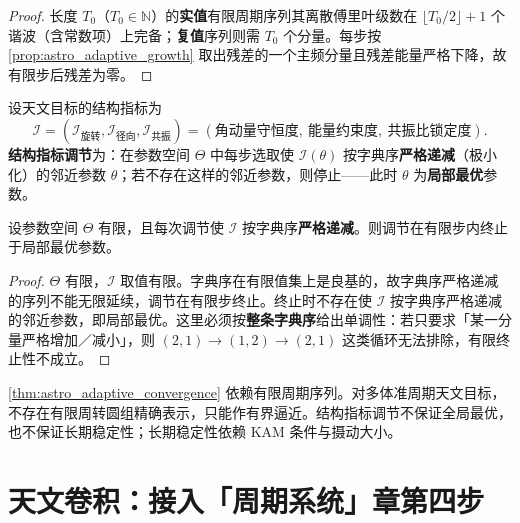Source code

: \begin{proof}
长度 $T_0$（$T_0\in\mathbb N$）的\textbf{实值}有限周期序列其离散傅里叶级数在 $\lfloor T_0/2\rfloor+1$ 个谐波（含常数项）上完备；\textbf{复值}序列则需 $T_0$ 个分量。每步按 \cref{prop:astro_adaptive_growth} 取出残差的一个主频分量且残差能量严格下降，故有限步后残差为零。
\end{proof}

\begin{definition}[结构指标调节]\label{def:astro_structure_metric_adjustment}
设天文目标的结构指标为
\[
\mathcal I=(\mathcal I_{\mathrm{旋转}},\mathcal I_{\mathrm{径向}},\mathcal I_{\mathrm{共振}})
=(\text{角动量守恒度},\ \text{能量约束度},\ \text{共振比锁定度}).
\]
\textbf{结构指标调节}为：在参数空间 $\Theta$ 中每步选取使 $\mathcal I(\theta)$ 按字典序\textbf{严格递减}（极小化）的邻近参数 $\theta$；若不存在这样的邻近参数，则停止——此时 $\theta$ 为\textbf{局部最优}参数。
\end{definition}

\begin{proposition}[结构指标调节的有限收敛]\label{prop:astro_structure_metric_convergence}
设参数空间 $\Theta$ 有限，且每次调节使 $\mathcal I$ 按字典序\textbf{严格递减}。则调节在有限步内终止于局部最优参数。
\end{proposition}

\begin{proof}
$\Theta$ 有限，$\mathcal I$ 取值有限。字典序在有限值集上是良基的，故字典序严格递减的序列不能无限延续，调节在有限步终止。终止时不存在使 $\mathcal I$ 按字典序严格递减的邻近参数，即局部最优。这里必须按\textbf{整条字典序}给出单调性：若只要求「某一分量严格增加／减小」，则 $(2,1)\to(1,2)\to(2,1)$ 这类循环无法排除，有限终止性不成立。
\end{proof}

\begin{remark}[动态调节的边界]\label{rem:astro_adaptive_boundary}
\cref{thm:astro_adaptive_convergence} 依赖有限周期序列。对多体准周期天文目标，不存在有限周转圆组精确表示，只能作有界逼近。结构指标调节不保证全局最优，也不保证长期稳定性；长期稳定性依赖 KAM 条件与摄动大小。
\end{remark}

\section{天文卷积：接入「周期系统」章第四步}
\label{sec:astro_convolution}

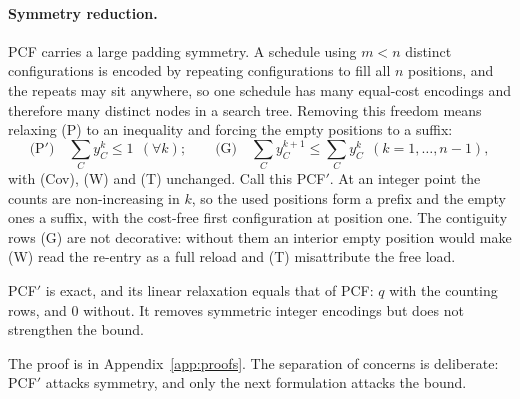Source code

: \paragraph{Symmetry reduction.}
PCF carries a large padding symmetry. A schedule using $m<n$ distinct configurations
is encoded by repeating configurations to fill all $n$ positions, and the repeats may
sit anywhere, so one schedule has many equal-cost encodings and therefore many
distinct nodes in a search tree. Removing this freedom means relaxing (P) to an
inequality and forcing the empty positions to a suffix:
\[
  \text{(P$'$)}\quad \sum_{C} y_C^{k}\le1\ \ (\forall k);
  \qquad
  \text{(G)}\quad \sum_{C} y_C^{k+1}\le\sum_{C} y_C^{k}\ \ (k=1,\dots,n-1),
\]
with (Cov), (W) and (T) unchanged. Call this PCF$'$. At an integer point the counts
are non-increasing in $k$, so the used positions form a prefix and the empty ones a
suffix, with the cost-free first configuration at position one. The contiguity rows
(G) are not decorative: without them an interior empty position would make (W) read
the re-entry as a full reload and (T) misattribute the free load.

\begin{proposition}\label{prop:pcfprime}
PCF$'$ is exact, and its linear relaxation equals that of PCF: $q$ with the counting
rows, and $0$ without. It removes symmetric integer encodings but does not strengthen
the bound.
\end{proposition}

The proof is in Appendix~\ref{app:proofs}. The separation of concerns is deliberate:
PCF$'$ attacks symmetry, and only the next formulation attacks the bound.

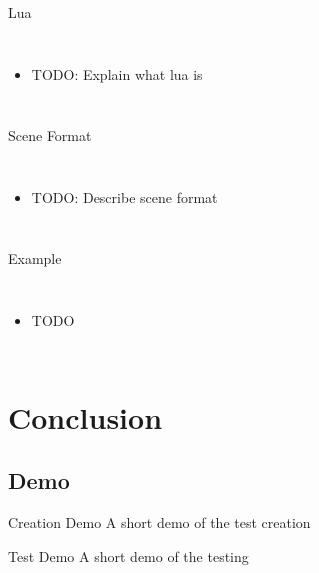 \documentclass[12pt,ucs,hyperref={pdftext}]{beamer}
\newlength{\columnleft}
\newlength{\columnright}
\begin{document}
\begin{frame}{Lua}
\begin{columns}

\column{\columnleft}

\column{\columnright}
\begin{itemize}%
\item TODO: Explain what lua is
\end{itemize}

\end{columns}
\end{frame}

\begin{frame}{Scene Format}
\begin{columns}

\column{\columnleft}

\column{\columnright}
\begin{itemize}%
\item TODO: Describe scene format
\end{itemize}

\end{columns}
\end{frame}

\begin{frame}{Example}
\begin{columns}

\column{\columnleft}

\column{\columnright}
\begin{itemize}%
\item TODO
\end{itemize}

\end{columns}
\end{frame}


\section{Conclusion}

\subsection{Demo}

\begin{frame}{Creation Demo}
A short demo of the test creation
\end{frame}

\begin{frame}{Test Demo}
A short demo of the testing
\end{frame}
\end{document}
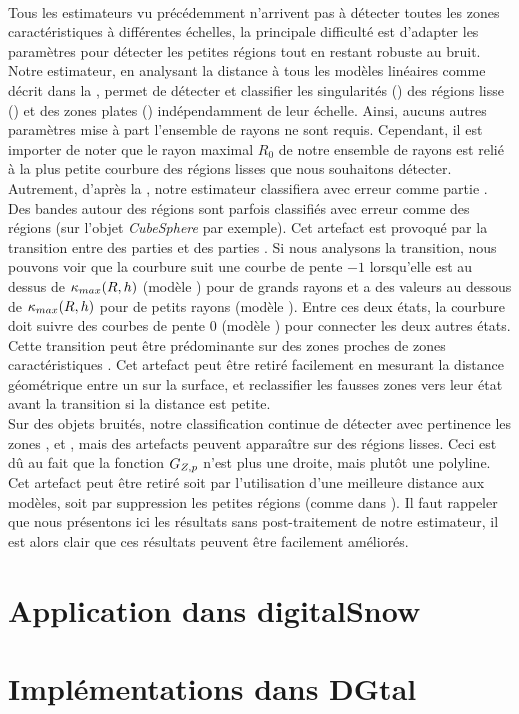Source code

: \paragraph{}
%
Tous les estimateurs vu précédemment n'arrivent pas à détecter toutes les zones
caractéristiques à différentes échelles, la principale difficulté est d'adapter
les paramètres pour détecter les petites régions tout en restant robuste au
bruit. Notre estimateur, en analysant la distance à tous les modèles linéaires
comme décrit dans la ,
permet de détecter et classifier les singularités (\featedge) des régions lisse
(\featsmooth) et des zones plates (\featflat) indépendamment de leur échelle.
Ainsi, aucuns autres paramètres mise à part l'ensemble de rayons ne sont requis.
Cependant, il est importer de noter que le rayon maximal $R_0$ de notre ensemble
de rayons est relié à la plus petite courbure des régions lisses que nous
souhaitons détecter. Autrement, d'après la , notre
estimateur classifiera avec erreur comme partie \featflat.
%
\\
%
Des bandes autour des régions \featedge sont parfois classifiés avec erreur
comme des régions \featsmooth (sur l'objet \emph{CubeSphere} par exemple). Cet
artefact est provoqué par la transition entre des parties \featflat et des
parties \featedge. Si nous analysons la transition, nous pouvons voir que la
courbure suit une courbe de pente $-1$ lorsqu'elle est au dessus de
$\kappa_{max}(R,h)$ (modèle \featedge) pour de grands rayons et a des valeurs au
dessous de $\kappa_{max}(R,h)$ pour de petits rayons (modèle \featflat). Entre ces
deux états, la courbure doit suivre des courbes de pente $0$ (modèle
\featsmooth) pour connecter les deux autres états. Cette transition peut être
prédominante sur des zones proches de zones caractéristiques \featedge. Cet
artefact peut être retiré facilement en mesurant la distance géométrique entre
un \featedge sur la surface, et reclassifier les fausses zones \featsmooth vers
leur état avant la transition si la distance est petite.
%
\\
%
Sur des objets bruités, notre classification continue de détecter avec
pertinence les zones \featedge, \featsmooth et \featflat, mais des artefacts
peuvent apparaître sur des régions lisses. Ceci est dû au fait que la fonction
$G_{Z,p}$ n'est plus une droite, mais plutôt une polyline. Cet artefact peut
être retiré soit par l'utilisation d'une meilleure distance aux modèles, soit
par suppression les petites régions \featedge (comme dans \cite{Park2012}). Il
faut rappeler que nous présentons ici les résultats sans post-traitement de
notre estimateur, il est alors clair que ces résultats peuvent être facilement
améliorés.
%
%
\section{Application dans digitalSnow}%
\label{sec:applications:digitalsnow}
%
\section{Implémentations dans DGtal}%
\label{sec:applications:dgtal}
%

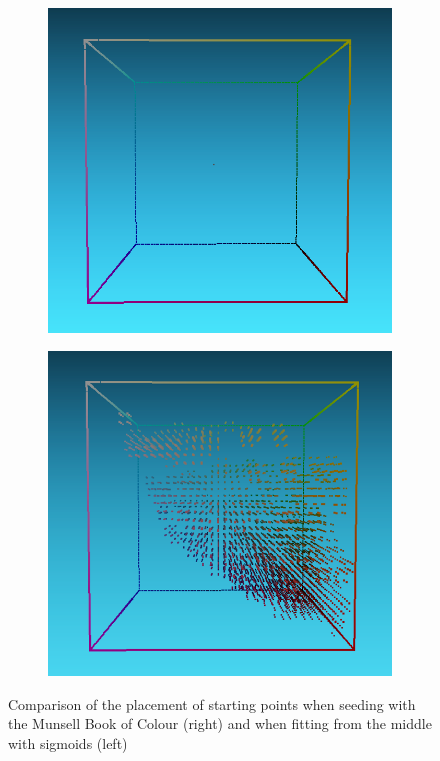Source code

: \begin{figure}[t]
	\centering
	\captionsetup[subfigure]{font=footnotesize,labelfont=footnotesize}
	\captionsetup[subfigure]{justification=centering}
	\begin{subfigure}[t]{0.45\textwidth}
		\includegraphics[width=\linewidth]{img/seededStarting_sigmoid.png}
		\label{fig:seededStarting_sigmoid}
	\end{subfigure} \hspace{0.2em}
	\begin{subfigure}[t]{0.45\textwidth}
		\includegraphics[width=\linewidth]{img/seededStarting_mcb.png}
		\label{fig:seededStarting_mcb}
	\end{subfigure}
	\caption{Comparison of the placement of starting points when seeding with the Munsell Book of Colour (right) and when fitting from the middle with sigmoids (left)}
	\label{fig:seededStartingPoints}
\end{figure}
______________________________
### Your goal
All the lines above are to be reproduced exactly, except the pictures.

### Task output
Source code

: \begin{proof}
长度 $T_0$（$T_0\in\mathbb N$）的\textbf{实值}有限周期序列其离散傅里叶级数在 $\lfloor T_0/2\rfloor+1$ 个谐波（含常数项）上完备；\textbf{复值}序列则需 $T_0$ 个分量。每步按 \cref{prop:astro_adaptive_growth} 取出残差的一个主频分量且残差能量严格下降，故有限步后残差为零。
\end{proof}

\begin{definition}[结构指标调节]\label{def:astro_structure_metric_adjustment}
设天文目标的结构指标为
\[
\mathcal I=(\mathcal I_{\mathrm{旋转}},\mathcal I_{\mathrm{径向}},\mathcal I_{\mathrm{共振}})
=(\text{角动量守恒度},\ \text{能量约束度},\ \text{共振比锁定度}).
\]
\textbf{结构指标调节}为：在参数空间 $\Theta$ 中每步选取使 $\mathcal I(\theta)$ 按字典序\textbf{严格递减}（极小化）的邻近参数 $\theta$；若不存在这样的邻近参数，则停止——此时 $\theta$ 为\textbf{局部最优}参数。
\end{definition}

\begin{proposition}[结构指标调节的有限收敛]\label{prop:astro_structure_metric_convergence}
设参数空间 $\Theta$ 有限，且每次调节使 $\mathcal I$ 按字典序\textbf{严格递减}。则调节在有限步内终止于局部最优参数。
\end{proposition}

\begin{proof}
$\Theta$ 有限，$\mathcal I$ 取值有限。字典序在有限值集上是良基的，故字典序严格递减的序列不能无限延续，调节在有限步终止。终止时不存在使 $\mathcal I$ 按字典序严格递减的邻近参数，即局部最优。这里必须按\textbf{整条字典序}给出单调性：若只要求「某一分量严格增加／减小」，则 $(2,1)\to(1,2)\to(2,1)$ 这类循环无法排除，有限终止性不成立。
\end{proof}

\begin{remark}[动态调节的边界]\label{rem:astro_adaptive_boundary}
\cref{thm:astro_adaptive_convergence} 依赖有限周期序列。对多体准周期天文目标，不存在有限周转圆组精确表示，只能作有界逼近。结构指标调节不保证全局最优，也不保证长期稳定性；长期稳定性依赖 KAM 条件与摄动大小。
\end{remark}

\section{天文卷积：接入「周期系统」章第四步}
\label{sec:astro_convolution}

Source code

: \paragraph{Symmetry reduction.}
PCF carries a large padding symmetry. A schedule using $m<n$ distinct configurations
is encoded by repeating configurations to fill all $n$ positions, and the repeats may
sit anywhere, so one schedule has many equal-cost encodings and therefore many
distinct nodes in a search tree. Removing this freedom means relaxing (P) to an
inequality and forcing the empty positions to a suffix:
\[
  \text{(P$'$)}\quad \sum_{C} y_C^{k}\le1\ \ (\forall k);
  \qquad
  \text{(G)}\quad \sum_{C} y_C^{k+1}\le\sum_{C} y_C^{k}\ \ (k=1,\dots,n-1),
\]
with (Cov), (W) and (T) unchanged. Call this PCF$'$. At an integer point the counts
are non-increasing in $k$, so the used positions form a prefix and the empty ones a
suffix, with the cost-free first configuration at position one. The contiguity rows
(G) are not decorative: without them an interior empty position would make (W) read
the re-entry as a full reload and (T) misattribute the free load.

\begin{proposition}\label{prop:pcfprime}
PCF$'$ is exact, and its linear relaxation equals that of PCF: $q$ with the counting
rows, and $0$ without. It removes symmetric integer encodings but does not strengthen
the bound.
\end{proposition}

The proof is in Appendix~\ref{app:proofs}. The separation of concerns is deliberate:
PCF$'$ attacks symmetry, and only the next formulation attacks the bound.

 \documentclass[12pt,ucs,hyperref={pdftext}]{beamer}
\newlength{\columnleft}
\newlength{\columnright}
\begin{document}
\begin{frame}{Lua}
\begin{columns}

\column{\columnleft}

\column{\columnright}
\begin{itemize}%
\item TODO: Explain what lua is
\end{itemize}

\end{columns}
\end{frame}

\begin{frame}{Scene Format}
\begin{columns}

\column{\columnleft}

\column{\columnright}
\begin{itemize}%
\item TODO: Describe scene format
\end{itemize}

\end{columns}
\end{frame}

\begin{frame}{Example}
\begin{columns}

\column{\columnleft}

\column{\columnright}
\begin{itemize}%
\item TODO
\end{itemize}

\end{columns}
\end{frame}


\section{Conclusion}

\subsection{Demo}

\begin{frame}{Creation Demo}
A short demo of the test creation
\end{frame}

\begin{frame}{Test Demo}
A short demo of the testing
\end{frame}
\end{document}
Source code

: \paragraph{}
%
Tous les estimateurs vu précédemment n'arrivent pas à détecter toutes les zones
caractéristiques à différentes échelles, la principale difficulté est d'adapter
les paramètres pour détecter les petites régions tout en restant robuste au
bruit. Notre estimateur, en analysant la distance à tous les modèles linéaires
comme décrit dans la ,
permet de détecter et classifier les singularités (\featedge) des régions lisse
(\featsmooth) et des zones plates (\featflat) indépendamment de leur échelle.
Ainsi, aucuns autres paramètres mise à part l'ensemble de rayons ne sont requis.
Cependant, il est importer de noter que le rayon maximal $R_0$ de notre ensemble
de rayons est relié à la plus petite courbure des régions lisses que nous
souhaitons détecter. Autrement, d'après la , notre
estimateur classifiera avec erreur comme partie \featflat.
%
\\
%
Des bandes autour des régions \featedge sont parfois classifiés avec erreur
comme des régions \featsmooth (sur l'objet \emph{CubeSphere} par exemple). Cet
artefact est provoqué par la transition entre des parties \featflat et des
parties \featedge. Si nous analysons la transition, nous pouvons voir que la
courbure suit une courbe de pente $-1$ lorsqu'elle est au dessus de
$\kappa_{max}(R,h)$ (modèle \featedge) pour de grands rayons et a des valeurs au
dessous de $\kappa_{max}(R,h)$ pour de petits rayons (modèle \featflat). Entre ces
deux états, la courbure doit suivre des courbes de pente $0$ (modèle
\featsmooth) pour connecter les deux autres états. Cette transition peut être
prédominante sur des zones proches de zones caractéristiques \featedge. Cet
artefact peut être retiré facilement en mesurant la distance géométrique entre
un \featedge sur la surface, et reclassifier les fausses zones \featsmooth vers
leur état avant la transition si la distance est petite.
%
\\
%
Sur des objets bruités, notre classification continue de détecter avec
pertinence les zones \featedge, \featsmooth et \featflat, mais des artefacts
peuvent apparaître sur des régions lisses. Ceci est dû au fait que la fonction
$G_{Z,p}$ n'est plus une droite, mais plutôt une polyline. Cet artefact peut
être retiré soit par l'utilisation d'une meilleure distance aux modèles, soit
par suppression les petites régions \featedge (comme dans \cite{Park2012}). Il
faut rappeler que nous présentons ici les résultats sans post-traitement de
notre estimateur, il est alors clair que ces résultats peuvent être facilement
améliorés.
%
%
\section{Application dans digitalSnow}%
\label{sec:applications:digitalsnow}
%
\section{Implémentations dans DGtal}%
\label{sec:applications:dgtal}
%

Source code

: \begin{figure}[t]
	\centering
	\captionsetup[subfigure]{font=footnotesize,labelfont=footnotesize}
	\captionsetup[subfigure]{justification=centering}
	\begin{subfigure}[t]{0.45\textwidth}
		\includegraphics[width=\linewidth]{img/seededStarting_sigmoid.png}
		\label{fig:seededStarting_sigmoid}
	\end{subfigure} \hspace{0.2em}
	\begin{subfigure}[t]{0.45\textwidth}
		\includegraphics[width=\linewidth]{img/seededStarting_mcb.png}
		\label{fig:seededStarting_mcb}
	\end{subfigure}
	\caption{Comparison of the placement of starting points when seeding with the Munsell Book of Colour (right) and when fitting from the middle with sigmoids (left)}
	\label{fig:seededStartingPoints}
\end{figure}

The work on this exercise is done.